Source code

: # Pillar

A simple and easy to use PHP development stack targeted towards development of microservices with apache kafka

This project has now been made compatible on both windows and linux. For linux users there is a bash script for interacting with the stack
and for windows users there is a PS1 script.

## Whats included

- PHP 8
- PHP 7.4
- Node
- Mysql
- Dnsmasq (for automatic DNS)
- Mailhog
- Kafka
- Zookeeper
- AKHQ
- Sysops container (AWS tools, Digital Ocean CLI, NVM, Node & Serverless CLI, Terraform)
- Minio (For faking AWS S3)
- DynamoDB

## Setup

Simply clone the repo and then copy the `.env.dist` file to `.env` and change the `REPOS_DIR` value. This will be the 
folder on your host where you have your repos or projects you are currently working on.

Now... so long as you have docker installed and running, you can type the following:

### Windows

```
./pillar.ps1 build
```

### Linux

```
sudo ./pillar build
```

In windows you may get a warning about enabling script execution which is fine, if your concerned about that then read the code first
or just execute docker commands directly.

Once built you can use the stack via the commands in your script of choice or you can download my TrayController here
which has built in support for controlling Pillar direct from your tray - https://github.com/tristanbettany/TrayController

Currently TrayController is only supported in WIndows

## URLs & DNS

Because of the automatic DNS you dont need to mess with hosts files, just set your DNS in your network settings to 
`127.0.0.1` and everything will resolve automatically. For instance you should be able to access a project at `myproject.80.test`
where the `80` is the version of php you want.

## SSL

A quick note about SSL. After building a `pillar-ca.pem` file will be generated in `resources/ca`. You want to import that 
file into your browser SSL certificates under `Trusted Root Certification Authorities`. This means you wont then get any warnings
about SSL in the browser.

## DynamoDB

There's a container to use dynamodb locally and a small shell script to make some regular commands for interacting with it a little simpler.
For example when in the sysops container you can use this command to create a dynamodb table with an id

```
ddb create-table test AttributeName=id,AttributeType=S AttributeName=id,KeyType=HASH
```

- Assignment -
Retype, exactly and in full, the lines above from the one containing "In windows you" through the one containing "which has built".

- Completed exercise -
In windows you may get a warning about enabling script execution which is fine, if your concerned about that then read the code first
or just execute docker commands directly.

Once built you can use the stack via the commands in your script of choice or you can download my TrayController here
which has built in support for controlling Pillar direct from your tray - https://github.com/tristanbettany/TrayController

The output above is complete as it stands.